J’assume la nécessité d’emprunter une autre voie. C’est parce que nous évoluons que nous pouvons maintenir l’essence même de notre métier « d’entreprise académique ». Les modalités de cette mission évoluent sous la poussée de la digitalisation et de la globalisation. Notre structure associative nous offre la souplesse nécessaire et ces développements se mènent d’autant plus facilement que les équipes de KEDGE sont de grande qualité et continuent à se former.

Comment évoluent vos services aux étudiants ?

KEDGE investit 12 M€ en autofinancement en 2017/2018 pour développer ses campus et façonner une expérience étudiant de qualité. Nous investissons 4.5 M€ à Bordeaux pour repenser les espaces pratiques. Nous avons créé un student office tel un accueil client. En mai 2018, nous ouvrons deux étages avec 6 salles polyvalentes digitalisées et un espace regroupant l’entrepreneuriat, les relations entreprises et le centre d’expertise sur la thématique. Nous préparons notre déménagement à Paris afin de passer de 840 à plus de 3 000 m2 pour développer notre MBA, la formation continue et nos MSc. Nous proposons déjà à tous nos étudiants un campus virtuel, avec accès à toutes les informations depuis leur smartphone. Pour bien faire du digital il faut aussi des lieux et de l’accompagnement comme au sein de notre bar digital, lieu convivial autour de l’appropriation des outils digitaux.

A Marseille, le campus va changer de visage ?

Nous réaménageons 19 000 m2 et construisons une extension de 6 600 m2 pour septembre 2020. Baigné de lumière et vaste, le bâtiment comprend une agora, un théâtre de verdure, des toit-terrasses, un pont habité. Nous décloisonnons les espaces pour décloisonner les lieux d’apprentissage. Ainsi, un étage dédié à l’executive education comprendra aussi les espaces pour l’entrepreneuriat, la recherche et les relations entreprises.

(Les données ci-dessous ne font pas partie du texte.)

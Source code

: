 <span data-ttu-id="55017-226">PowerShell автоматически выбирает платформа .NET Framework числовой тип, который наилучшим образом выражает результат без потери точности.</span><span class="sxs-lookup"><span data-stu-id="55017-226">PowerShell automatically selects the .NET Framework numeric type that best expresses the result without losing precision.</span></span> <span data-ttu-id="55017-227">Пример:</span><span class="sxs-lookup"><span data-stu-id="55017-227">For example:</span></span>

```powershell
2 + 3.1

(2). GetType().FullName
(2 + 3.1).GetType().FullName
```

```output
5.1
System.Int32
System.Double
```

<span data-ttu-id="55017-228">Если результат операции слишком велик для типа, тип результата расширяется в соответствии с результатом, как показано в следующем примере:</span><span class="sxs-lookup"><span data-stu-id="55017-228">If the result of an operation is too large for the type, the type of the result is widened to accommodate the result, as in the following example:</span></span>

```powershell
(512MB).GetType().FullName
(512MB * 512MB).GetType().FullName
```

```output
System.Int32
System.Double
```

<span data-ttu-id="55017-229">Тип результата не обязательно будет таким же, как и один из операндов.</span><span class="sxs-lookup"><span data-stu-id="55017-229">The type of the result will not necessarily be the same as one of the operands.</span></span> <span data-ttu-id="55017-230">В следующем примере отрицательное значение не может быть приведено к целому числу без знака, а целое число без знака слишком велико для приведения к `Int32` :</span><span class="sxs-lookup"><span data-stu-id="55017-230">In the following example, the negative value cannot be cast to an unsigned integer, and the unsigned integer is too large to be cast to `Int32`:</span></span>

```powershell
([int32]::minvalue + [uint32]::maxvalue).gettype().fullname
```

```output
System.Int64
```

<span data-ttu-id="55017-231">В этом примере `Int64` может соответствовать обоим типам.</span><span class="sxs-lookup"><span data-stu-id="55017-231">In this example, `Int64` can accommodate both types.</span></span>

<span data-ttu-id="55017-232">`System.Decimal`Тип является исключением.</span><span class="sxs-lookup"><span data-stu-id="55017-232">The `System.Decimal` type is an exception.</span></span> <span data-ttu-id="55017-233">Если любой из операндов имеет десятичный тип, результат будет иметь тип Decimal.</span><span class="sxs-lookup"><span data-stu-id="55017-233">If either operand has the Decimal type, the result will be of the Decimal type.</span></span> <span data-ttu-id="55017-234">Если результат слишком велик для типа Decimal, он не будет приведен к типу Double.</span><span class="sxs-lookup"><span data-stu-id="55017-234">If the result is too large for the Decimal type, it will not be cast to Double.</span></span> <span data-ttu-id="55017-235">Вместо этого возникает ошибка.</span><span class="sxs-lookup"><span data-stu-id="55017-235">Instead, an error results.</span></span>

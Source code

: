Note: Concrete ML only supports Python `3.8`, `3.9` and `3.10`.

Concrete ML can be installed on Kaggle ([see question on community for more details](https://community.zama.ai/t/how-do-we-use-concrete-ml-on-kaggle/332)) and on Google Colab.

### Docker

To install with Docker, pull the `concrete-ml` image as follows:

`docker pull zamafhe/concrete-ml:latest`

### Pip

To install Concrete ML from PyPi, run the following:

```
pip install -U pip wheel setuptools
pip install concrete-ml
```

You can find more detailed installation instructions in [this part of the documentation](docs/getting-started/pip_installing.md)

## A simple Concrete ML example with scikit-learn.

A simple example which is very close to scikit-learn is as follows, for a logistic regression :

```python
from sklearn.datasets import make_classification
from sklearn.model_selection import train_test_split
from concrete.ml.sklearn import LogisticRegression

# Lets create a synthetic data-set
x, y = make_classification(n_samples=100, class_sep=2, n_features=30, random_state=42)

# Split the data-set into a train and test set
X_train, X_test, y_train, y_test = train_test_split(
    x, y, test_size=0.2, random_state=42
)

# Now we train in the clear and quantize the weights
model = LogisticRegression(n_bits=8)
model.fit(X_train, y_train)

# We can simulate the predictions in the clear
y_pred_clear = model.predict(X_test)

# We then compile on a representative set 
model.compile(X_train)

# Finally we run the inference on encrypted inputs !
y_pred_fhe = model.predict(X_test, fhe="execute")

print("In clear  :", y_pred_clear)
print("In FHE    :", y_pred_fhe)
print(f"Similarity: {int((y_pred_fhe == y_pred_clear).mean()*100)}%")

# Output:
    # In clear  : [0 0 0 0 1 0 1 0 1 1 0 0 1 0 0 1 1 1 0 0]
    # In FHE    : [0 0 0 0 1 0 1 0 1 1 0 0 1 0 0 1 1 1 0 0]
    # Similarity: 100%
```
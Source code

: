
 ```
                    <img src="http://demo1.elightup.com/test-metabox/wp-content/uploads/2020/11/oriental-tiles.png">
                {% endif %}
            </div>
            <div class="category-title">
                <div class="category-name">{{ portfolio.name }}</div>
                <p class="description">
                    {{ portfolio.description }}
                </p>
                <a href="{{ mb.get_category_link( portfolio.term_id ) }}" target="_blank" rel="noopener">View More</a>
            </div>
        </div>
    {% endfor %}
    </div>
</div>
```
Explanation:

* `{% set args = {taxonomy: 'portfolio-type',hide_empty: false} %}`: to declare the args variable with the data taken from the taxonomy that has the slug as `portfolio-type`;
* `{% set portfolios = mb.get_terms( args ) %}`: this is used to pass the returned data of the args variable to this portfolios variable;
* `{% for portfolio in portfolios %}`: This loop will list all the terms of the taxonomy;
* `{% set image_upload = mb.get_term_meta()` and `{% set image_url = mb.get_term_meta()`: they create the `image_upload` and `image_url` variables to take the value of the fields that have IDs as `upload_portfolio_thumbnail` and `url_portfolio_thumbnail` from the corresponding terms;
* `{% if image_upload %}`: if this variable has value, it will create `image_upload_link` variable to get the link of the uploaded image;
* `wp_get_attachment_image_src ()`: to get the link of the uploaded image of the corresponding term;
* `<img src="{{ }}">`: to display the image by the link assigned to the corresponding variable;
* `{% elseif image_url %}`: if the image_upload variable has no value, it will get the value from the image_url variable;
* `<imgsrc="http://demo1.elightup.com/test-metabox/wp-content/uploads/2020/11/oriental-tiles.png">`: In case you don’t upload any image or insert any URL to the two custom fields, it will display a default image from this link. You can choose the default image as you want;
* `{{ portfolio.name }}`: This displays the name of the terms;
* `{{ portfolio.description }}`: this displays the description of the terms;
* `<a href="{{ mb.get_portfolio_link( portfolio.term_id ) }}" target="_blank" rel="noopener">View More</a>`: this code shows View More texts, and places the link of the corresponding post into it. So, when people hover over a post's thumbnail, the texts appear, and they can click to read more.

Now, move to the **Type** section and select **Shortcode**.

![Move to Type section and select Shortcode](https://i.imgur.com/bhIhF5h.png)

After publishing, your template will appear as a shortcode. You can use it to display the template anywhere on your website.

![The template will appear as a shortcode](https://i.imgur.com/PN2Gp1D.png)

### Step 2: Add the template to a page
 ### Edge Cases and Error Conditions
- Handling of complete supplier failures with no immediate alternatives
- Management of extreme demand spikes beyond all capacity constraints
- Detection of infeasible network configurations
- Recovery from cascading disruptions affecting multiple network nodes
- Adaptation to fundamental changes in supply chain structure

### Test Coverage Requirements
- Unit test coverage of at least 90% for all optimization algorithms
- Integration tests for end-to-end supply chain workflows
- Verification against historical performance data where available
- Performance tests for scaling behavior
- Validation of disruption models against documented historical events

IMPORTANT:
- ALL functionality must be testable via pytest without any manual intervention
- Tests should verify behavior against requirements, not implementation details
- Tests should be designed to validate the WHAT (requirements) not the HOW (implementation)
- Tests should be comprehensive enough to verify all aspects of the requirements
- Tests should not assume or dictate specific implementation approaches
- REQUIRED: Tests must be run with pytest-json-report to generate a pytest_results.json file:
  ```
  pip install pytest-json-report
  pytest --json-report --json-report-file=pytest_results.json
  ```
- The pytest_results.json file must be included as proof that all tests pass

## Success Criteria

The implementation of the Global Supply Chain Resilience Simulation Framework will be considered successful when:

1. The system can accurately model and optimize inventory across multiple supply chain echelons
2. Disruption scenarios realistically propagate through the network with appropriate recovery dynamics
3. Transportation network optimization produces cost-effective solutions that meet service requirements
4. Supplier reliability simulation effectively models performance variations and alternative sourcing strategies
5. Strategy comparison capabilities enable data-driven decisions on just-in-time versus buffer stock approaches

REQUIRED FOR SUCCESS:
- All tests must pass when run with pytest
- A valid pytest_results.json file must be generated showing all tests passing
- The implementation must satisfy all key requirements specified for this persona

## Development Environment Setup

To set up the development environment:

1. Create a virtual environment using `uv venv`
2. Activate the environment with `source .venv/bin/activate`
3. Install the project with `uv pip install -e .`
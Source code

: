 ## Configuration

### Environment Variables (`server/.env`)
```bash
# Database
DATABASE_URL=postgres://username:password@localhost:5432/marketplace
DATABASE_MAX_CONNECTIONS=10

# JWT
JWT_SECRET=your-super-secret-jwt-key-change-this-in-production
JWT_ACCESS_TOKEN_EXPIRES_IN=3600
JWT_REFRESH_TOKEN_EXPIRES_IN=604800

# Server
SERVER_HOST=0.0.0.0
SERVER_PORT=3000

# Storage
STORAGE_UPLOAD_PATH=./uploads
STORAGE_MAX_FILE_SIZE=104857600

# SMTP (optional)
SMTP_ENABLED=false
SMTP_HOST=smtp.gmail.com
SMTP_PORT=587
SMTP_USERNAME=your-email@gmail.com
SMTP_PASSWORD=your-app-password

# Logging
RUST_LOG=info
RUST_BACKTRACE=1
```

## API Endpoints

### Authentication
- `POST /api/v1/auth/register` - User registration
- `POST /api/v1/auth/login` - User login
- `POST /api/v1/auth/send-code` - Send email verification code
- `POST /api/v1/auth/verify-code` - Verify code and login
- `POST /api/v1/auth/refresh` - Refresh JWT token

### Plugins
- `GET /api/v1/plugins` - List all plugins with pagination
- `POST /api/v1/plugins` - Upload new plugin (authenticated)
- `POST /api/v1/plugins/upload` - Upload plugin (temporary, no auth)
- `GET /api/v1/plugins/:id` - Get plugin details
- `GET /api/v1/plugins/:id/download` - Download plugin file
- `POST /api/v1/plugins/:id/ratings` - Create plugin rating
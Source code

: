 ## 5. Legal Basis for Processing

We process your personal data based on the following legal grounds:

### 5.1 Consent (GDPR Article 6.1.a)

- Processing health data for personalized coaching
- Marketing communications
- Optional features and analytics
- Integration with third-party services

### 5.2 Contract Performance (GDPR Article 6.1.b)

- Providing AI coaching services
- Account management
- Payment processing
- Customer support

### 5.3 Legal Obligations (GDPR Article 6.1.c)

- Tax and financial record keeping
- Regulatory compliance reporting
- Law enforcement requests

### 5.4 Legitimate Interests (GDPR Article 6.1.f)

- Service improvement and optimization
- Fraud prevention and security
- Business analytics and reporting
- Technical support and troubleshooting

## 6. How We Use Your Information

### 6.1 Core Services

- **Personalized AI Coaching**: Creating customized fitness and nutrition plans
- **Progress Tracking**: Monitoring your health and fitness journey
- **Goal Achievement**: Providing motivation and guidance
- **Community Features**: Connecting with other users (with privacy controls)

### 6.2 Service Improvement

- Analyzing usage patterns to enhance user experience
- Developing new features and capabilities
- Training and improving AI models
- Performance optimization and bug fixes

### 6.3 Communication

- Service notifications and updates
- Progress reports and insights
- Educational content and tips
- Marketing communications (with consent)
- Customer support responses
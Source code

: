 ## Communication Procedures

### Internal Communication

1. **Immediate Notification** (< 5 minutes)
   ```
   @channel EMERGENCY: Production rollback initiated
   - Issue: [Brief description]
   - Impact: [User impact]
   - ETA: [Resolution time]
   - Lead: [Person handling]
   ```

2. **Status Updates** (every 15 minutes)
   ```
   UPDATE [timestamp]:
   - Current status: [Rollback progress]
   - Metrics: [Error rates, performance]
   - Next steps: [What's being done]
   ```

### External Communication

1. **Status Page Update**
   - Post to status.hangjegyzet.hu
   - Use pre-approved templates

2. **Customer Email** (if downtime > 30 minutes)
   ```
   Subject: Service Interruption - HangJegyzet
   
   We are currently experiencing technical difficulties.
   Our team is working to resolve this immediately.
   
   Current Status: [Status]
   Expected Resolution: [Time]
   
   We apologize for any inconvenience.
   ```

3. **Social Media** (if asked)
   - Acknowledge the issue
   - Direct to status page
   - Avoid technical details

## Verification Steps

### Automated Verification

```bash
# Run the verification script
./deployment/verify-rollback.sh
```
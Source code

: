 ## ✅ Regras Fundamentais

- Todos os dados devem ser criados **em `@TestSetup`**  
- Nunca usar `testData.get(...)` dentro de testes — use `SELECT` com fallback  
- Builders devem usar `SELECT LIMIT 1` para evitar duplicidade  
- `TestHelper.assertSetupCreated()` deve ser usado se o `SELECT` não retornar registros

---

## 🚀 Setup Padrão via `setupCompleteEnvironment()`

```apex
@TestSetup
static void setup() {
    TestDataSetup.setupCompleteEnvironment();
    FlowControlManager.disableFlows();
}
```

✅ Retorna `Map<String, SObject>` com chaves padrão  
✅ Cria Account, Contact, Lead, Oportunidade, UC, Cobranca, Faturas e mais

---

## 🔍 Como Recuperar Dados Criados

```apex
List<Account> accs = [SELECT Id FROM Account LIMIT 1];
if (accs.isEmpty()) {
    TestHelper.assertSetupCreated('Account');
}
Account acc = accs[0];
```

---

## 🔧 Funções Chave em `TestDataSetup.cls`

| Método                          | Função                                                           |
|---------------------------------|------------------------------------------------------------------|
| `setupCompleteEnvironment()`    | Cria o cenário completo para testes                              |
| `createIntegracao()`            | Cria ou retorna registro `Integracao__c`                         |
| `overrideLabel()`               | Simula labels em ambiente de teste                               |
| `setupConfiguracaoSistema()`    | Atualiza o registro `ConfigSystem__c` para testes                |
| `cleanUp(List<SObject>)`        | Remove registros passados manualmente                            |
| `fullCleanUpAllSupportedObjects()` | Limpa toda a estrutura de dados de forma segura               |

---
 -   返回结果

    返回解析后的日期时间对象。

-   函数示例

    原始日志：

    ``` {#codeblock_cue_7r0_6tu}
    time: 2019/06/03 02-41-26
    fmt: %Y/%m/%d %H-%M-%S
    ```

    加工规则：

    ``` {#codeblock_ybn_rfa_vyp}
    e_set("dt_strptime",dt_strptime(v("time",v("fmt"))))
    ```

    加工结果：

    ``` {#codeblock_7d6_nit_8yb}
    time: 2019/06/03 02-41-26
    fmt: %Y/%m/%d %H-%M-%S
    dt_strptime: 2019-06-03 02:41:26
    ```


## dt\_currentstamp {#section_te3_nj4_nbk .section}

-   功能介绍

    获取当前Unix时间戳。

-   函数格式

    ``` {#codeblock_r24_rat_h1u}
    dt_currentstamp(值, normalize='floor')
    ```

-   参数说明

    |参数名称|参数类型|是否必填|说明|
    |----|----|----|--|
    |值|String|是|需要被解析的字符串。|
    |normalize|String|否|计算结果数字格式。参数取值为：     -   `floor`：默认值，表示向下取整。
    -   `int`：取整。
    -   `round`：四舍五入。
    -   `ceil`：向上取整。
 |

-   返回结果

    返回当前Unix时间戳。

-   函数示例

Christophe Revelli, professeur de finance, vous invite à découvrir sa vie de prof sur le campus de Marseille

« KEDGE est une école vivante et attachante »

Vous évoquez la fondation d’une culture commune ?

Le fait d’avoir un projet commun, de se projeter dans l’avenir ensemble, sur la base de fondamentaux partagés, est un levier pour augmenter notre impact au travers de la cohérence de la recherche, de la formation, des relations entreprises, de l’amélioration de l’expérience étudiant (pédagogie + services).

L’internationalisation se poursuit ?

Nous avons déjà des plateformes de qualité en Chine et au Sénégal. Nous lançons notre digital MBA en Afrique à partir de Dakar. Fort de notre collaboration depuis 6 ans avec l’université Renmin en finance, économie et gestion, nous créons avec l’ENSAD et Paris-Sorbonne, un second Institut Franco-Chinois dans le domaine du Management des Arts et du Design avec l’Académie centrale des Beaux-Arts de Chine.